As someone with who both lives in Illinois and has a developmentally disabled relative, I don't think a bar was the wisest decision, but I do think I get where she was coming from. Among all of our other "accomplishments" Illinois ranks last in aide and assistance for people with disabilities. In fact, we are getting ready to close down a couple of the major assisted living facilities here. Illinois government and Illinois in general is so far down the shithole there's probably no coming back. And we are basically trying to dig our way out on the backs of people who need our support the most-elderly, kids, and disabled.

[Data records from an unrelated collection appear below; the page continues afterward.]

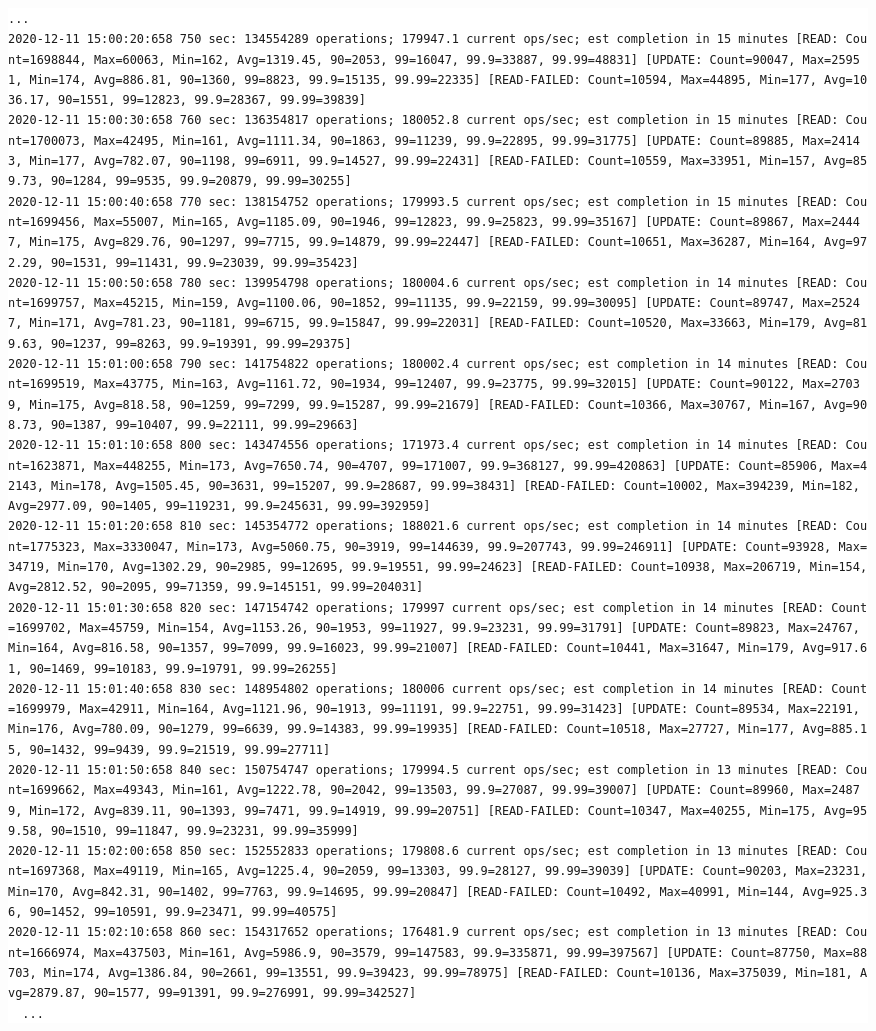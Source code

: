     ...
    2020-12-11 15:00:20:658 750 sec: 134554289 operations; 179947.1 current ops/sec; est completion in 15 minutes [READ: Count=1698844, Max=60063, Min=162, Avg=1319.45, 90=2053, 99=16047, 99.9=33887, 99.99=48831] [UPDATE: Count=90047, Max=25951, Min=174, Avg=886.81, 90=1360, 99=8823, 99.9=15135, 99.99=22335] [READ-FAILED: Count=10594, Max=44895, Min=177, Avg=1036.17, 90=1551, 99=12823, 99.9=28367, 99.99=39839] 
    2020-12-11 15:00:30:658 760 sec: 136354817 operations; 180052.8 current ops/sec; est completion in 15 minutes [READ: Count=1700073, Max=42495, Min=161, Avg=1111.34, 90=1863, 99=11239, 99.9=22895, 99.99=31775] [UPDATE: Count=89885, Max=24143, Min=177, Avg=782.07, 90=1198, 99=6911, 99.9=14527, 99.99=22431] [READ-FAILED: Count=10559, Max=33951, Min=157, Avg=859.73, 90=1284, 99=9535, 99.9=20879, 99.99=30255] 
    2020-12-11 15:00:40:658 770 sec: 138154752 operations; 179993.5 current ops/sec; est completion in 15 minutes [READ: Count=1699456, Max=55007, Min=165, Avg=1185.09, 90=1946, 99=12823, 99.9=25823, 99.99=35167] [UPDATE: Count=89867, Max=24447, Min=175, Avg=829.76, 90=1297, 99=7715, 99.9=14879, 99.99=22447] [READ-FAILED: Count=10651, Max=36287, Min=164, Avg=972.29, 90=1531, 99=11431, 99.9=23039, 99.99=35423] 
    2020-12-11 15:00:50:658 780 sec: 139954798 operations; 180004.6 current ops/sec; est completion in 14 minutes [READ: Count=1699757, Max=45215, Min=159, Avg=1100.06, 90=1852, 99=11135, 99.9=22159, 99.99=30095] [UPDATE: Count=89747, Max=25247, Min=171, Avg=781.23, 90=1181, 99=6715, 99.9=15847, 99.99=22031] [READ-FAILED: Count=10520, Max=33663, Min=179, Avg=819.63, 90=1237, 99=8263, 99.9=19391, 99.99=29375] 
    2020-12-11 15:01:00:658 790 sec: 141754822 operations; 180002.4 current ops/sec; est completion in 14 minutes [READ: Count=1699519, Max=43775, Min=163, Avg=1161.72, 90=1934, 99=12407, 99.9=23775, 99.99=32015] [UPDATE: Count=90122, Max=27039, Min=175, Avg=818.58, 90=1259, 99=7299, 99.9=15287, 99.99=21679] [READ-FAILED: Count=10366, Max=30767, Min=167, Avg=908.73, 90=1387, 99=10407, 99.9=22111, 99.99=29663] 
    2020-12-11 15:01:10:658 800 sec: 143474556 operations; 171973.4 current ops/sec; est completion in 14 minutes [READ: Count=1623871, Max=448255, Min=173, Avg=7650.74, 90=4707, 99=171007, 99.9=368127, 99.99=420863] [UPDATE: Count=85906, Max=42143, Min=178, Avg=1505.45, 90=3631, 99=15207, 99.9=28687, 99.99=38431] [READ-FAILED: Count=10002, Max=394239, Min=182, Avg=2977.09, 90=1405, 99=119231, 99.9=245631, 99.99=392959] 
    2020-12-11 15:01:20:658 810 sec: 145354772 operations; 188021.6 current ops/sec; est completion in 14 minutes [READ: Count=1775323, Max=3330047, Min=173, Avg=5060.75, 90=3919, 99=144639, 99.9=207743, 99.99=246911] [UPDATE: Count=93928, Max=34719, Min=170, Avg=1302.29, 90=2985, 99=12695, 99.9=19551, 99.99=24623] [READ-FAILED: Count=10938, Max=206719, Min=154, Avg=2812.52, 90=2095, 99=71359, 99.9=145151, 99.99=204031] 
    2020-12-11 15:01:30:658 820 sec: 147154742 operations; 179997 current ops/sec; est completion in 14 minutes [READ: Count=1699702, Max=45759, Min=154, Avg=1153.26, 90=1953, 99=11927, 99.9=23231, 99.99=31791] [UPDATE: Count=89823, Max=24767, Min=164, Avg=816.58, 90=1357, 99=7099, 99.9=16023, 99.99=21007] [READ-FAILED: Count=10441, Max=31647, Min=179, Avg=917.61, 90=1469, 99=10183, 99.9=19791, 99.99=26255] 
    2020-12-11 15:01:40:658 830 sec: 148954802 operations; 180006 current ops/sec; est completion in 14 minutes [READ: Count=1699979, Max=42911, Min=164, Avg=1121.96, 90=1913, 99=11191, 99.9=22751, 99.99=31423] [UPDATE: Count=89534, Max=22191, Min=176, Avg=780.09, 90=1279, 99=6639, 99.9=14383, 99.99=19935] [READ-FAILED: Count=10518, Max=27727, Min=177, Avg=885.15, 90=1432, 99=9439, 99.9=21519, 99.99=27711] 
    2020-12-11 15:01:50:658 840 sec: 150754747 operations; 179994.5 current ops/sec; est completion in 13 minutes [READ: Count=1699662, Max=49343, Min=161, Avg=1222.78, 90=2042, 99=13503, 99.9=27087, 99.99=39007] [UPDATE: Count=89960, Max=24879, Min=172, Avg=839.11, 90=1393, 99=7471, 99.9=14919, 99.99=20751] [READ-FAILED: Count=10347, Max=40255, Min=175, Avg=959.58, 90=1510, 99=11847, 99.9=23231, 99.99=35999] 
    2020-12-11 15:02:00:658 850 sec: 152552833 operations; 179808.6 current ops/sec; est completion in 13 minutes [READ: Count=1697368, Max=49119, Min=165, Avg=1225.4, 90=2059, 99=13303, 99.9=28127, 99.99=39039] [UPDATE: Count=90203, Max=23231, Min=170, Avg=842.31, 90=1402, 99=7763, 99.9=14695, 99.99=20847] [READ-FAILED: Count=10492, Max=40991, Min=144, Avg=925.36, 90=1452, 99=10591, 99.9=23471, 99.99=40575] 
    2020-12-11 15:02:10:658 860 sec: 154317652 operations; 176481.9 current ops/sec; est completion in 13 minutes [READ: Count=1666974, Max=437503, Min=161, Avg=5986.9, 90=3579, 99=147583, 99.9=335871, 99.99=397567] [UPDATE: Count=87750, Max=88703, Min=174, Avg=1386.84, 90=2661, 99=13551, 99.9=39423, 99.99=78975] [READ-FAILED: Count=10136, Max=375039, Min=181, Avg=2879.87, 90=1577, 99=91391, 99.9=276991, 99.99=342527] 
      ...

how many of you have really even spent a day an hour with a real disabled child ? not just your cousin jimmy who s a little strange or heard about so and so ?
I do feel for this woman. I am a mum to a disabled little boy and thankfully i now get the help i need
but i have thogut about doing almost the exact same thing or even worse things ( throw him of a bridge throw him in a river) till you have been there till you know the heart ache of having to decied who eats to night and how much longer yo can take your child not sleeping/screaming /crying /any of the other hundred things we go thew daily even hourly stop and shut up
think of it this way at least it was a bar she didn't make her stand in front of the car and run her over she didn't slip sleeping pills in to her food ......at least it was a bar and not an open field if you dont know what she is going thew SHUT UP
if you want to help us the mothers and the children stop judging us and talk yo your goverment you have representatives use them!
I agree with the comment stating that she went about it the wrong way. A church would have been a safer place. If a church was not open at the time she could have dropped her off at a near by hospital. A bar full of drunk people. She could have been raped and how would a person with a disability handle that?